(Dataset entries)
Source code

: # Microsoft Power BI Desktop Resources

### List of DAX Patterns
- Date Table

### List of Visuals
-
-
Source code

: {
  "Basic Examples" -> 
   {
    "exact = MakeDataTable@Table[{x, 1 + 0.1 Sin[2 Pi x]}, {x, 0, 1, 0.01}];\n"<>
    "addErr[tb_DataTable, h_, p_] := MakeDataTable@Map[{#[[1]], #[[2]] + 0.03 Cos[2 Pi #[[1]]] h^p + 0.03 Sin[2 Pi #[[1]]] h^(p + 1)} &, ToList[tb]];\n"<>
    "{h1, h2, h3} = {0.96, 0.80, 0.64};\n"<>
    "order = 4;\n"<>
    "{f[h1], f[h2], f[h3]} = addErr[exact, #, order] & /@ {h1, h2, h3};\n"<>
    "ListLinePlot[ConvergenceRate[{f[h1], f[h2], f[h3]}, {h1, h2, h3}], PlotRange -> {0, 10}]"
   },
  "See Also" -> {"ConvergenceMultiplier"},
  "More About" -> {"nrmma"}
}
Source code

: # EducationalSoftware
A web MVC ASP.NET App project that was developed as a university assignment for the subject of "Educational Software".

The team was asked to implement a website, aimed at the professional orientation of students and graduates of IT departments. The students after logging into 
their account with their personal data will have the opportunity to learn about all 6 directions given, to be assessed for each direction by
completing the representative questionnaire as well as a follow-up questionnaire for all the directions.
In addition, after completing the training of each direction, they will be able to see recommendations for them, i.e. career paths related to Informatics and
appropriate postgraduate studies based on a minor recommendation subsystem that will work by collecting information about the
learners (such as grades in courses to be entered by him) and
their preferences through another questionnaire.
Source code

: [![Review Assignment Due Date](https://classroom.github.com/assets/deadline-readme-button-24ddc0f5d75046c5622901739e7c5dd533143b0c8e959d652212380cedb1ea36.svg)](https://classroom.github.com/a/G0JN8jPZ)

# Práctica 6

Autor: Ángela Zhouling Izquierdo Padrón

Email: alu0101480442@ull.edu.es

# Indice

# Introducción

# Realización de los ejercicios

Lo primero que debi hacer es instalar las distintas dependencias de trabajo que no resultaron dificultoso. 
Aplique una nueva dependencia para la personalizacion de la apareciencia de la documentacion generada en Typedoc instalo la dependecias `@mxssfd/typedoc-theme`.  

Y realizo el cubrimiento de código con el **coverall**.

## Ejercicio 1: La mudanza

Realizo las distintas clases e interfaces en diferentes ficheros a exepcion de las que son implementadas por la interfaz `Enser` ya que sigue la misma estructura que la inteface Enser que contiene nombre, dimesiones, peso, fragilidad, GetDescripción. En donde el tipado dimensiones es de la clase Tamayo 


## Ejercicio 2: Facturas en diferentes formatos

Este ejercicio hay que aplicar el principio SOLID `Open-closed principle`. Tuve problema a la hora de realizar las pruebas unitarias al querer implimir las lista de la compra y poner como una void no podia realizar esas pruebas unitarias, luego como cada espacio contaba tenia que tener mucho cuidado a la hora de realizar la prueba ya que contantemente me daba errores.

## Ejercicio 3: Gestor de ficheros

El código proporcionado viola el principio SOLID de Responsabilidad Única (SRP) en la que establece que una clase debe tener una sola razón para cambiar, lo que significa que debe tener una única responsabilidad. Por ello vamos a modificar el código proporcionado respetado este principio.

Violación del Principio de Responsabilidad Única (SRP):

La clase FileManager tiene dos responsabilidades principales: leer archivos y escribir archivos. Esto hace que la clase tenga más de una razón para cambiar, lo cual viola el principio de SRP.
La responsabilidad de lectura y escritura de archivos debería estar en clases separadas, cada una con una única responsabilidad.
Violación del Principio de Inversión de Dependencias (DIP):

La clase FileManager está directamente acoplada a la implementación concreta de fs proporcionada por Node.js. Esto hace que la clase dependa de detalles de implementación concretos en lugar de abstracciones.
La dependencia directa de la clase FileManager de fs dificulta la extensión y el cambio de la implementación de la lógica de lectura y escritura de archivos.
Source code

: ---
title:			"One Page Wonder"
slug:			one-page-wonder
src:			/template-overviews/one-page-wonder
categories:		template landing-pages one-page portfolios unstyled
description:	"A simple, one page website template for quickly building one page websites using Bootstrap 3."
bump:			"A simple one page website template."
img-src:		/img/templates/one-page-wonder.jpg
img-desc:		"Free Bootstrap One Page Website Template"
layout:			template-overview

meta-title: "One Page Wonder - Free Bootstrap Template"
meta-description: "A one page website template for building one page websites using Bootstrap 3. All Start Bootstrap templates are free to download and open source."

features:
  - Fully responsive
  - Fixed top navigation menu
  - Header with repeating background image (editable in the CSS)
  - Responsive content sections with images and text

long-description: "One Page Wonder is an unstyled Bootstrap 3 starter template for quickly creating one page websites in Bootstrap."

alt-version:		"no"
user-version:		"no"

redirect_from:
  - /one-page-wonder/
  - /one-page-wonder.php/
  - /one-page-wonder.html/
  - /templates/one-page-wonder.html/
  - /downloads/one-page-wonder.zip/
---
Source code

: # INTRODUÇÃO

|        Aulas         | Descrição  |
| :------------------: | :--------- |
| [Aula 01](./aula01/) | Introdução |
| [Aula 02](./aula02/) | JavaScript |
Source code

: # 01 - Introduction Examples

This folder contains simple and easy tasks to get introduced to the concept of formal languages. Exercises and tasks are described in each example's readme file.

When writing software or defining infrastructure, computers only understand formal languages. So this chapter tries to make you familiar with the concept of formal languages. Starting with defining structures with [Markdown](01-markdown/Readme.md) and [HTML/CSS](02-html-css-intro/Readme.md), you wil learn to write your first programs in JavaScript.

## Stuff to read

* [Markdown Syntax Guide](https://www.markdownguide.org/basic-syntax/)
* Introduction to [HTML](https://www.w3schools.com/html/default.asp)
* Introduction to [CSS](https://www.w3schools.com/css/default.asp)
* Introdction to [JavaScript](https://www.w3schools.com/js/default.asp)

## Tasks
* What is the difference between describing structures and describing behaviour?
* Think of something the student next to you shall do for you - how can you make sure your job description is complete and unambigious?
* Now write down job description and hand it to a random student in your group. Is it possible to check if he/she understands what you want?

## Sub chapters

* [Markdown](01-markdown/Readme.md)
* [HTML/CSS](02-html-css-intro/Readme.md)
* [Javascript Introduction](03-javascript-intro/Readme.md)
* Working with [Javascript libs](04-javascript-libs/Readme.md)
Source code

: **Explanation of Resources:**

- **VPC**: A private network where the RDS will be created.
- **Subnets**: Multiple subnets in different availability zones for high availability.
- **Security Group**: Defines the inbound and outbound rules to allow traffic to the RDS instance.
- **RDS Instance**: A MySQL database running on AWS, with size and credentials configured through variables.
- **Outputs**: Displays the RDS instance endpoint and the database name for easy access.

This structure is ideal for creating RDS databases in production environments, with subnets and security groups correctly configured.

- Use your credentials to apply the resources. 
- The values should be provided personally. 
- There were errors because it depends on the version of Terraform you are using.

▸ **Your task**
Copy out each line in the preceding records that contains "through".

▸ **Output below**
their preferences through another questionnaire.
- **RDS Instance**: A MySQL database running on AWS, with size and credentials configured through variables.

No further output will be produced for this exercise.